Your typical "multivitamin" contains both vitamins and minerals. (You'll also see other ingredients in the supplement aisle that are neither vitamins nor minerals, but that's a story for another day.)
So why doesn't taking extra vitamins help us?
First of all, if you're already getting most of the vitamins you need from food, it's easy to get too much of those vitamins if you get another dose from a pill. Too much vitamin A can increase smokers' risk of lung cancer, for example.
Studies of vitamins are also tricky to do. Maybe people who eat foods rich in a certain vitamin (say, carrots) are healthier than those who don't, but that's not a guarantee that the vitamin A in the carrots is the reason why.
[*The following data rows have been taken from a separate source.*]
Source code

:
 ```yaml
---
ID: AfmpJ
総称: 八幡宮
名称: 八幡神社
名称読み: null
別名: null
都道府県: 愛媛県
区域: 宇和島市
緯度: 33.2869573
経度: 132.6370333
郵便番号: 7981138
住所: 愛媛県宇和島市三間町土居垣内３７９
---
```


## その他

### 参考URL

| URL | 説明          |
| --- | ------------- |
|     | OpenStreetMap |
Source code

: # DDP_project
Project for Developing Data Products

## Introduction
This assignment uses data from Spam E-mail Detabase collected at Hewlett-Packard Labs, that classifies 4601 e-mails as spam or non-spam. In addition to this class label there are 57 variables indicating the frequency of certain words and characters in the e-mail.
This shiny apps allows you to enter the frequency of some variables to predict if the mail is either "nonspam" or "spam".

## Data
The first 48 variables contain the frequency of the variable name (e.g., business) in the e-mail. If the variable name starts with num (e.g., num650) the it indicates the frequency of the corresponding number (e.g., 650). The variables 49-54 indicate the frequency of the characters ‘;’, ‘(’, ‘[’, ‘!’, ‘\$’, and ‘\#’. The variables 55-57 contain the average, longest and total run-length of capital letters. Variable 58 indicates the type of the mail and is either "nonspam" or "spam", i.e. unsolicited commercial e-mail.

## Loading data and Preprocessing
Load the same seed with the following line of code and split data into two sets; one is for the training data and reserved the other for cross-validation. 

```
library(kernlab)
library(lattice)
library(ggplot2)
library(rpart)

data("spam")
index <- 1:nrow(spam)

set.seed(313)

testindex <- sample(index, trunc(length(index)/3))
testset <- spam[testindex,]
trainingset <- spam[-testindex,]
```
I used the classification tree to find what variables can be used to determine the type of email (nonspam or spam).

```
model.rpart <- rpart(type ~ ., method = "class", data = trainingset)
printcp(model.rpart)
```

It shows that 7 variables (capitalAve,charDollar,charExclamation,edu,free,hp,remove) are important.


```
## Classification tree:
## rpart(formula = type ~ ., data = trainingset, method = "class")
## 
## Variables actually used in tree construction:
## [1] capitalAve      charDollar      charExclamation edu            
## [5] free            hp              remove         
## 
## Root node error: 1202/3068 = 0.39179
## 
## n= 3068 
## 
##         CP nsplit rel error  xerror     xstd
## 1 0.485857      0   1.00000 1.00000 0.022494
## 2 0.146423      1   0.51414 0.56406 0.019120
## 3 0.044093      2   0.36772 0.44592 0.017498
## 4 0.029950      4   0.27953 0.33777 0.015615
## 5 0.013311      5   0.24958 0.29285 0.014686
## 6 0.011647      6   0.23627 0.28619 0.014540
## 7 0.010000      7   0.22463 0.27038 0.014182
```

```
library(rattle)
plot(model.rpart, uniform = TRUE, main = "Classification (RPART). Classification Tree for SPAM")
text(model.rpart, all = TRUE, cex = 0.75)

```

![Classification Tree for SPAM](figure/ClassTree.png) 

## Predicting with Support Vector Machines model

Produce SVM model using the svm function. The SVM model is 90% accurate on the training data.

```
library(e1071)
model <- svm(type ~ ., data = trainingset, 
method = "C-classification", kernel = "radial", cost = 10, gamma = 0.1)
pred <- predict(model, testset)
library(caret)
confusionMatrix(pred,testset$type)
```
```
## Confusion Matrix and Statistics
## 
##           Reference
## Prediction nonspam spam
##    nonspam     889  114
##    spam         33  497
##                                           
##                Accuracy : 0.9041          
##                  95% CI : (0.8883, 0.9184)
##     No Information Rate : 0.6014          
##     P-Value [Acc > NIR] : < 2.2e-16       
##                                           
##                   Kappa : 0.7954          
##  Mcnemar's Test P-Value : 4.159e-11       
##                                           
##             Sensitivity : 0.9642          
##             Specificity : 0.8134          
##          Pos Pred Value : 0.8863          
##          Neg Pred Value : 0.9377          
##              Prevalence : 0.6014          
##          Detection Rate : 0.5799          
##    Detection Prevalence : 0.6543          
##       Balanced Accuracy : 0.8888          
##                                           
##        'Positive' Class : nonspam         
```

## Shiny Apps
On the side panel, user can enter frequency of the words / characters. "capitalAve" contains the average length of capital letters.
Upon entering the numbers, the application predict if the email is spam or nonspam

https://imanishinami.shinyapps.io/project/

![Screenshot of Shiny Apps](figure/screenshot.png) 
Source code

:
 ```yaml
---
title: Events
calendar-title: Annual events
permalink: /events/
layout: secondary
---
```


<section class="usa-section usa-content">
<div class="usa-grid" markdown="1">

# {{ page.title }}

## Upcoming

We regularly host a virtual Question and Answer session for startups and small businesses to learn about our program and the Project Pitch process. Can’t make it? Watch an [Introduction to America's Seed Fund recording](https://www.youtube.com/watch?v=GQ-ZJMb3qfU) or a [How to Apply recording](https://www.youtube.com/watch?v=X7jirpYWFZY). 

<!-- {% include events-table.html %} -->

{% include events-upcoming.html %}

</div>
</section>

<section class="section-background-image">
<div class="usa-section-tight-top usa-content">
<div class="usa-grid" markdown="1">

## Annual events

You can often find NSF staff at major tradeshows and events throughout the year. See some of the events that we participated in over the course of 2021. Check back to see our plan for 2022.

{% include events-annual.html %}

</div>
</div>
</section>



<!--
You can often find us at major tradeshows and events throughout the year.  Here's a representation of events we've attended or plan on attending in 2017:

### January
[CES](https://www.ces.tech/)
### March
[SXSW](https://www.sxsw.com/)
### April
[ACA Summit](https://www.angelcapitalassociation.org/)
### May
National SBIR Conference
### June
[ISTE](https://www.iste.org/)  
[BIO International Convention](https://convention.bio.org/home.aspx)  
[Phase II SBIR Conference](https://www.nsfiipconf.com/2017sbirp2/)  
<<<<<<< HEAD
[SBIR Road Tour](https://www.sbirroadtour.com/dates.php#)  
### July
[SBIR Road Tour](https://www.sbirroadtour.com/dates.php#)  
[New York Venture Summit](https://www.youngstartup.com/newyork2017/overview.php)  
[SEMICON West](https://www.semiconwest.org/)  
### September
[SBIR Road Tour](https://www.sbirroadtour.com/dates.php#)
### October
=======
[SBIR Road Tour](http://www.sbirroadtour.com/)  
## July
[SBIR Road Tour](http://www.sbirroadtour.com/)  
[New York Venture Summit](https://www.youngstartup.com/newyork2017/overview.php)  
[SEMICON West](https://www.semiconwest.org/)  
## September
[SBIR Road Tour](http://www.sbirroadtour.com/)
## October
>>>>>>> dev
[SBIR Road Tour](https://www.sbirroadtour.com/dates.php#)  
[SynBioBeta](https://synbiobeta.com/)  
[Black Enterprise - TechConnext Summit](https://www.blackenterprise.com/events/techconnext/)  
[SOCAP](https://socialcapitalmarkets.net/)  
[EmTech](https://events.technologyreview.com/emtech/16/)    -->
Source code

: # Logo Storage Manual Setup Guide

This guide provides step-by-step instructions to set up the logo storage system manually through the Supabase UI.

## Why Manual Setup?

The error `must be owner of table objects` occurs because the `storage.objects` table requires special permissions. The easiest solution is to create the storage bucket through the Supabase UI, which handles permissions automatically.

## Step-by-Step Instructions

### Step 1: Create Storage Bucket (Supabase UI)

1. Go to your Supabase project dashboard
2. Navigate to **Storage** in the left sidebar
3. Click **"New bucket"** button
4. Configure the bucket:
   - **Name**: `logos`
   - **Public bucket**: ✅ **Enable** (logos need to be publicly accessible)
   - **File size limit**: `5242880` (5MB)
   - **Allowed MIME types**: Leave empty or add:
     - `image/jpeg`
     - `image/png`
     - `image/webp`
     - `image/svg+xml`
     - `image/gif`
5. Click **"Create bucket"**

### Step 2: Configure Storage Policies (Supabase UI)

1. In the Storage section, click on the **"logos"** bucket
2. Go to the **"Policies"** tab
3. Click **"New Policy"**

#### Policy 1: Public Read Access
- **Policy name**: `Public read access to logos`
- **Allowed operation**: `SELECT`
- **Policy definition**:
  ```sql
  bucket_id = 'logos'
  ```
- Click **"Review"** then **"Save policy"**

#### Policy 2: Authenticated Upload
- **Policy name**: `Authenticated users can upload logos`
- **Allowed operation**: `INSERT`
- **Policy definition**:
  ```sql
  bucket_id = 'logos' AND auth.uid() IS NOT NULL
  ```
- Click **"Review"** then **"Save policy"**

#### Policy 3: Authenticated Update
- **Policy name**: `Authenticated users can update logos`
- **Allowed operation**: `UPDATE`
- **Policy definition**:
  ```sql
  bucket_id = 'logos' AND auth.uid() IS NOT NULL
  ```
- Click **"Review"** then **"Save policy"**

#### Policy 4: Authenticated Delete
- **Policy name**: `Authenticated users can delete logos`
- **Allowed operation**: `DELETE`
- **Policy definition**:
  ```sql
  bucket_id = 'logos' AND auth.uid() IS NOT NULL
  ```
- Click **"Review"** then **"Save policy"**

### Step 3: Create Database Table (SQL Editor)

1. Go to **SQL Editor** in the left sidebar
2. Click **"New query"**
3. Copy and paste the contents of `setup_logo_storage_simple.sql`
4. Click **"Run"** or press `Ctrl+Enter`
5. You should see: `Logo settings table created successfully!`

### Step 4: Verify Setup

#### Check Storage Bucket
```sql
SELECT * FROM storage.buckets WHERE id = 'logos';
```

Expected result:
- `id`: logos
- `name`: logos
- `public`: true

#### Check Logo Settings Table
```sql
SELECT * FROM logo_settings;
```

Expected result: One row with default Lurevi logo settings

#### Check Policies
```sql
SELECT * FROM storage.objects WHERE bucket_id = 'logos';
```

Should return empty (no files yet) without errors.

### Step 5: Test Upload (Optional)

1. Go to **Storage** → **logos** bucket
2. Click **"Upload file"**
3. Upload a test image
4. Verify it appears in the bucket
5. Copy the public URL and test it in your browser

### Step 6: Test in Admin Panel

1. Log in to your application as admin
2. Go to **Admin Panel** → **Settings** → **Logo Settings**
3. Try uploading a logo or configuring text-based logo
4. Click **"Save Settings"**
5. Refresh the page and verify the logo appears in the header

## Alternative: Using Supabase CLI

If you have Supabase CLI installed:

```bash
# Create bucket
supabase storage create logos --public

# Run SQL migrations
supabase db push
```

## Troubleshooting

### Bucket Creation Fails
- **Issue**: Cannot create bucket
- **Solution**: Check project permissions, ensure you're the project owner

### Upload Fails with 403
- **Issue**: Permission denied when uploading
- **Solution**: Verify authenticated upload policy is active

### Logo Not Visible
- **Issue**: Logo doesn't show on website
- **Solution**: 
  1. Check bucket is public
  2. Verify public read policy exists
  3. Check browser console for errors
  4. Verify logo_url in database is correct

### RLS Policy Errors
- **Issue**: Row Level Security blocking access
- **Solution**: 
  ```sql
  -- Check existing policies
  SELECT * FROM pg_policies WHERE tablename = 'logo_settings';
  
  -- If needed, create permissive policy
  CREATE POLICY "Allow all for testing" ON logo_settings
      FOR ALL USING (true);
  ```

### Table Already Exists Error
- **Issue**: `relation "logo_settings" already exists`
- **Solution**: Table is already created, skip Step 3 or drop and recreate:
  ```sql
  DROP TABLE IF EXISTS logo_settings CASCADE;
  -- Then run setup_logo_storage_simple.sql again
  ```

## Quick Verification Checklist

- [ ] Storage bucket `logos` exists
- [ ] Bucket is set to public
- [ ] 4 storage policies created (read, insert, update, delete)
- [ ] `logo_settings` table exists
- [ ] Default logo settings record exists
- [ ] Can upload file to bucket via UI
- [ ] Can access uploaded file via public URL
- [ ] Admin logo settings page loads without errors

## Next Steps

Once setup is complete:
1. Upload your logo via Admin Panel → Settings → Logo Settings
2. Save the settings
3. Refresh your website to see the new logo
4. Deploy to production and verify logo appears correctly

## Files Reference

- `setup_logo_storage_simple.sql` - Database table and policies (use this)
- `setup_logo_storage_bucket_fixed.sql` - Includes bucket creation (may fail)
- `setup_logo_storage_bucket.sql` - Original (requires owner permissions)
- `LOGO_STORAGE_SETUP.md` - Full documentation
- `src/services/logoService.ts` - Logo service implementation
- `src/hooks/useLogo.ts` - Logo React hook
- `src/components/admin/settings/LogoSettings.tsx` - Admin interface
Maybe it was something else in the carrots, or the way the vitamin interacted with other nutrients — or it might just be that people who eat their veggies are healthier in the first place and the vitamin had nothing to do with it.
It turns out that many vitamins that look like they will improve our health often turn out not to have that effect, as Liz Szabo reported for Kaiser Health News.
In 2013, a group of doctors wrote an appeal titled, "Enough Is Enough: Stop Wasting Money on Vitamin and Mineral Supplements." A 2012 review concluded "[For] the majority of the population, there is no overall benefit from taking [vitamin and mineral] supplements. Indeed, some studies have shown increased risk of cancers in relation to using certain vitamins."
This week's study found that taking several popular vitamins didn't make people any less likely to get heart disease or to die early. One vitamin, folic acid, might help some people avoid heart disease, but others (antioxidants and niacin) seem to increase the risk.
Bottom line: "Conclusive evidence for the benefit of any supplement across all dietary backgrounds (including deficiency and sufficiency) was not demonstrated; therefore, any benefits seen must be balanced against possible risks."
In other words, you should take vitamins if you need them for a reason, but it isn't necessary for most of us to pop some pills "just in case."
But everybody's taking them!
They sure are! And with my search history, about all I see when I scroll down Facebook and Instagram are ads for fashion vitamins (that's what I'll call 'em). These companies and hundreds more, craft their pitches to imply that of course vitamins are necessary.
And if you have any health problem whatsoever — you're tired, let's say — your friends may suggest you take a certain vitamin or supplement. Babe Magazine sums up the appeal: "Here at Babe, we're constantly talking about how to make ourselves better. You know, without doing any work at all." Popping a vitamin is easy and it makes you feel like you're doing something important for your health.
What if I really do need vitamins?
OK, you might. Some of us do. But you won't know that just from feeling some vague, could-be-anything symptoms like tiredness. And if you have any health issues that make you feel like you must do something right away, it's probably worth checking with an actual medical professional to see why you're having those symptoms.
Maybe vitamins will help, but maybe you've got something else going on.
According to Defence Health, here are the most common vitamin and mineral deficiencies in Australia:
- Vitamin D
If you think you have an issue, consider talking to your doctor or a registered dietitian. The answer may or may not be pills, though — remember, vitamins come in food, too and there are plenty of reasons to eat a healthy diet.